I understood your first statement about bulk cardholder data access requiring 2FA. But I'm not sure I understand "cardholder data is stored or accessible". Payment gateways don't require 2FA for access yet they store card numbers. So is storing cardholder data sufficient to require 2FA for a web application even if card numbers aren't displayed? Does one card number at a time access via a web application require 2FA? I believe some payment gateways allow this without 2FA though most payment processors turn this off unless a merchant shows a strong need for it.

Even if bulk cardholder data was accessible via the web application I wonder if 11.2 really requires it built into the application.

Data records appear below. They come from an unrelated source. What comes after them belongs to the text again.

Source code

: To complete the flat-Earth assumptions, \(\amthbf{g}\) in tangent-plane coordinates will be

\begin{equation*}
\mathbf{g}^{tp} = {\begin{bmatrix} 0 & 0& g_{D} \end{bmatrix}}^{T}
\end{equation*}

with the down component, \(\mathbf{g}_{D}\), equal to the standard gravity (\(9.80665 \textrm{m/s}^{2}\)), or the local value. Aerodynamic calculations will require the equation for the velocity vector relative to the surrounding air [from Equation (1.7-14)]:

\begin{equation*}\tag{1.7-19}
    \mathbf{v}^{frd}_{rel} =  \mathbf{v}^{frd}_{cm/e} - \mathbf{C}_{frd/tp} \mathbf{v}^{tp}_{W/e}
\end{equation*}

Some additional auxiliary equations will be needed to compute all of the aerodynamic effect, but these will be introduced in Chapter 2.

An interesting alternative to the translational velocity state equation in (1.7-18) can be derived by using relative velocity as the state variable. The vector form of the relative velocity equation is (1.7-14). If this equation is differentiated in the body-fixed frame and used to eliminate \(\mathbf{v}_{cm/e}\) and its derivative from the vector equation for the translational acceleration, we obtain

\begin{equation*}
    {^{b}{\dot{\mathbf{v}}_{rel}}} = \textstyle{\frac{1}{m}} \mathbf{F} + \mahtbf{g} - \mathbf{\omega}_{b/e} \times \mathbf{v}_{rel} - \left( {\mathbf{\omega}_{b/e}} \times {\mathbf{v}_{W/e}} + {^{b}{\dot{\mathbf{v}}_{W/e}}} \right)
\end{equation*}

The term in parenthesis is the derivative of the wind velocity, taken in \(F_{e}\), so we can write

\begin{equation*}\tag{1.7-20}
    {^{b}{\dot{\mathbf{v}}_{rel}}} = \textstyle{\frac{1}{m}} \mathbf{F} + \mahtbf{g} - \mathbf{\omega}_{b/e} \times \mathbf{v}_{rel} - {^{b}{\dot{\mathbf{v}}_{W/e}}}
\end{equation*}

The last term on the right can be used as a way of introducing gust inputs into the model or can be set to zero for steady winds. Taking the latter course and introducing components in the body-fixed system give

The test for 11.2 says:

"If the payment application may be accessed remotely, examine PA-DSS Implementation Guide prepared by the software vendor, and verify it contains instructions for customers and resellers/integrators regarding required use of two-factor authentication (user ID and password and an additional authentication item such as a smart card, token, or PIN)."

11.1 just before that is to verify that the application won't interfere with the use of 2FA.

So I understand there might be a need for 2FA depending on access to cardholder data but does PA-DSS really require that the application provide the 2FA? Or just that the implementation guide document the need for 2FA and its up to the merchant to provide the 2FA method as part of PCI_DSS compliance? Looking at a couple of other certified payment applications on the PCI-SSC list it seems like they are going with the latter. I certainly would prefer buying an appliance or software from a security vendor for 2FA over something built into my payment application.

[jbhall56]

Sorry for any confusion.

Based on your description, you are correct that two factor authentication is not required in this case of remote access. Since the merchant does not have access to bulk cardholder data, they do not need to be authenticated using two factors.

That said, one thing we did not discuss is whether or not the application does appropriate logging of activity. Since they followed the PA-DSS, I am assuming they perform appropriate logging of all activity performed through the site. However, the more I work with service providers, the more I'm finding holes in their logging.